Getting Started with NeuroPilot-Micro & Tiny Machine Learning on MT3620

Getting Started: NeuroPilot-Micro SDK

NeuroPilot-Micro is a part of NeuroPilot and specifically designed for Tiny Machine Learning applications. It leverages NeuroPilot optimization tools and provides popular Neural Network frameworks for inference. NeuroPilot-Micro SDK supports TensorFlow Lite for microcontrollers (TFLm) and optimization APIs for model inference and optimization.



NeuroPilot-Micro can be split into two parts: (1) model training and (2) model inference.

The upper part highlights model training, TensorFlow and NeuroPilot MLKit can be used to train and optimize (e.g., quantization and pruning) the models. In addition to the tools provided by TensorFlow, other neural network tools and converters can be used as long as the model can be transferred into the TensorFlow Lite format.

The lower part is for model inference. The trained model is converted into the TensorFlow Lite format and the result is a FlatBuffers format that is a model file with .tflite filename extension. The .tflite is converted to C array for a non-file system OS. The NeuroPilot-Micro SDK framework is responsible for run-time, resource arrangement, and optimization. Finally, the target toolchain combines all these elements together in a binary file that can be run on the target hardware platform, such as one using the MediaTek MT3620.

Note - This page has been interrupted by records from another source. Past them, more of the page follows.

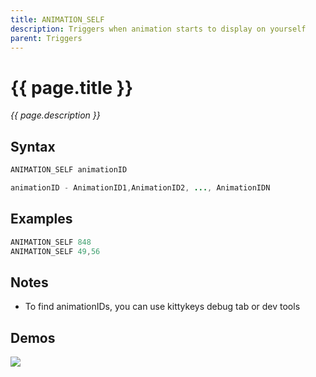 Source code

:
 ```yaml
---
title: ANIMATION_SELF
description: Triggers when animation starts to display on yourself
parent: Triggers
---
```


# {{ page.title }}

_{{ page.description }}_

## Syntax

```java
ANIMATION_SELF animationID 

animationID - AnimationID1,AnimationID2, ..., AnimationIDN
```

## Examples

```java
ANIMATION_SELF 848
ANIMATION_SELF 49,56
```

## Notes

- To find animationIDs, you can use kittykeys debug tab or dev tools

## Demos

![](https://1.imgur.com/fiC1nS2.gif)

With NeuroPilot-Micro frameworks, the model will run efficiently on MediaTek platforms. Using the MT3620 as an example, the model running using Flash as a larger-but-slower pool of memory, yet still can be as fast as at TCM (smaller and faster memory). This helps developers easily run the inference model and we recommend they use Flash for models.

How to run Inference with NeuroPilot-Micro

The following sections will introduce how to run inference with a Neural Network model on a target device with NeuroPilot-Micro. It includes the following:

TensorFlow Lite For Microcontrollers

TensorFlow Lite for microcontrollers (TFLm) is a part of TensorFlow Lite project, with specific support for the microcontroller ecosystem. Due to the computing performance and memory limitations of a microcontroller, the TFLm implementation is lightweight and doesn't require operating system support, standard C or C++ libraries, or dynamic memory allocation.

The following limitations of TFLm should be considered:

  • Support for a limited subset of TensorFlow operations (OPs)
  • Necessity of Basic C and C++ runtimes (e.g., printf, memory management, etc.)
  • Requirement of a math library for the operation implementation

Please note training is not supported.

Step-by-Step guide how to run Inference at a Target

There are 3 steps for running inference at target:


  • Creating the Model

    1. Create or Obtain a TensorFlow Model The model must be small enough to fit on your target device after conversion and it can only use supported operations. You may, however, add your own operations via a custom OP interface.

      NeuroPilot optimization/quantization/reduction tool: ML Kit

    2. Convert the Model to TensorFlow Lite FlatBuffers Next, convert the model to the standard TensorFlow Lite format using the TensorFlow Lite converter. You may also wish to output a quantized model since these are smaller in size and more efficient to execute. Pre-built models can also be found at Neural Network Models for reference.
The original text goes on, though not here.